YOUR INSTRUCTIONS
Word for word, set down every line of the entries below from the line with "3. Configure fulfillment" to the line with "This project is", including both, and no other line.

[Stored data entries]
=== Begin Enclosure ===

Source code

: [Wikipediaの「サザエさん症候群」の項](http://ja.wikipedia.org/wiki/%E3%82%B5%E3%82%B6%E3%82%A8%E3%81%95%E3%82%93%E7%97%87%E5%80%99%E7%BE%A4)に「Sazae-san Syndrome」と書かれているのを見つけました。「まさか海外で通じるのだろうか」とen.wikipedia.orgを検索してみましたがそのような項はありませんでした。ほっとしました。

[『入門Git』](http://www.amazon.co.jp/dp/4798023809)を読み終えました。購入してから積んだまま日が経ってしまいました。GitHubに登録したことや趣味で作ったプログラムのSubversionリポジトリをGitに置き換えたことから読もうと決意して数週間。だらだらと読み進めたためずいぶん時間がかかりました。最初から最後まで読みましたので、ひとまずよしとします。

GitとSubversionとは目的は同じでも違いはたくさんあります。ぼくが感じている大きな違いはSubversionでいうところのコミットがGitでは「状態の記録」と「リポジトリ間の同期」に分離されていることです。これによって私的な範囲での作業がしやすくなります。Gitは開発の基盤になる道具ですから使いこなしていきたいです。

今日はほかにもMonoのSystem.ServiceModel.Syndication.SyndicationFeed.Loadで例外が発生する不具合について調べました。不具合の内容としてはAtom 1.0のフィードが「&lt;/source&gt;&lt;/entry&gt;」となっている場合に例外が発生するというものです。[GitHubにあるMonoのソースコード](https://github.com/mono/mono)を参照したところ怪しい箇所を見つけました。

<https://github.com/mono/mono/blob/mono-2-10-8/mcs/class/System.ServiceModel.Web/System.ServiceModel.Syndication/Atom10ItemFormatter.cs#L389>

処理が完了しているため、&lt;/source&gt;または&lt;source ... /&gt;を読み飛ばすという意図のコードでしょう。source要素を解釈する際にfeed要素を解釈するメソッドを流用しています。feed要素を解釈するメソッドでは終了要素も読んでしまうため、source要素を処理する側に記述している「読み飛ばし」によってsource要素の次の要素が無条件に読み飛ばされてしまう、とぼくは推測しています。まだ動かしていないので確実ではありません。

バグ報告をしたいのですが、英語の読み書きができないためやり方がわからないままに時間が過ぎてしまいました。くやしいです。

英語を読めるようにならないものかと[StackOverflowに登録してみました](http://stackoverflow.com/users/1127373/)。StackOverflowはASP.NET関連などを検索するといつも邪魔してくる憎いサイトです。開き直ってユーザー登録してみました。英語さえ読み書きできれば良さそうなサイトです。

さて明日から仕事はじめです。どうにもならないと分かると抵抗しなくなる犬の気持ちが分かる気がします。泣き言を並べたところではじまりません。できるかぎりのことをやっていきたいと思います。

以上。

=== End Enclosure ===
=== Begin Enclosure ===

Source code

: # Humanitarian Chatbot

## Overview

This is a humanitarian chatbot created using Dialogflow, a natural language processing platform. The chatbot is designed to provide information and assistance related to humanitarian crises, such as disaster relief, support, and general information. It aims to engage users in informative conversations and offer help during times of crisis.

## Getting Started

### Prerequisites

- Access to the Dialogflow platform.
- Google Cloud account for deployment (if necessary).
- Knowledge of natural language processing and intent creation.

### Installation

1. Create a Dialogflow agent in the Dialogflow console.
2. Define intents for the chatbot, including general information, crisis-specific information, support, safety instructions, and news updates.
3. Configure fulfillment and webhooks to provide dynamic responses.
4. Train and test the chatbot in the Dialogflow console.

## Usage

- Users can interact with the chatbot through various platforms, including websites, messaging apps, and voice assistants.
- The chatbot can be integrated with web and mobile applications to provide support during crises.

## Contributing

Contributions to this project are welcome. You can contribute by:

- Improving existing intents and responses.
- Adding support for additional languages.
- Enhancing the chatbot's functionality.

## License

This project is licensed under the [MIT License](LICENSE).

=== End Enclosure ===

RESPONSE BELOW
3. Configure fulfillment and webhooks to provide dynamic responses.
4. Train and test the chatbot in the Dialogflow console.

## Usage

- Users can interact with the chatbot through various platforms, including websites, messaging apps, and voice assistants.
- The chatbot can be integrated with web and mobile applications to provide support during crises.

## Contributing

Contributions to this project are welcome. You can contribute by:

- Improving existing intents and responses.
- Adding support for additional languages.
- Enhancing the chatbot's functionality.

## License

This project is licensed under the [MIT License](LICENSE).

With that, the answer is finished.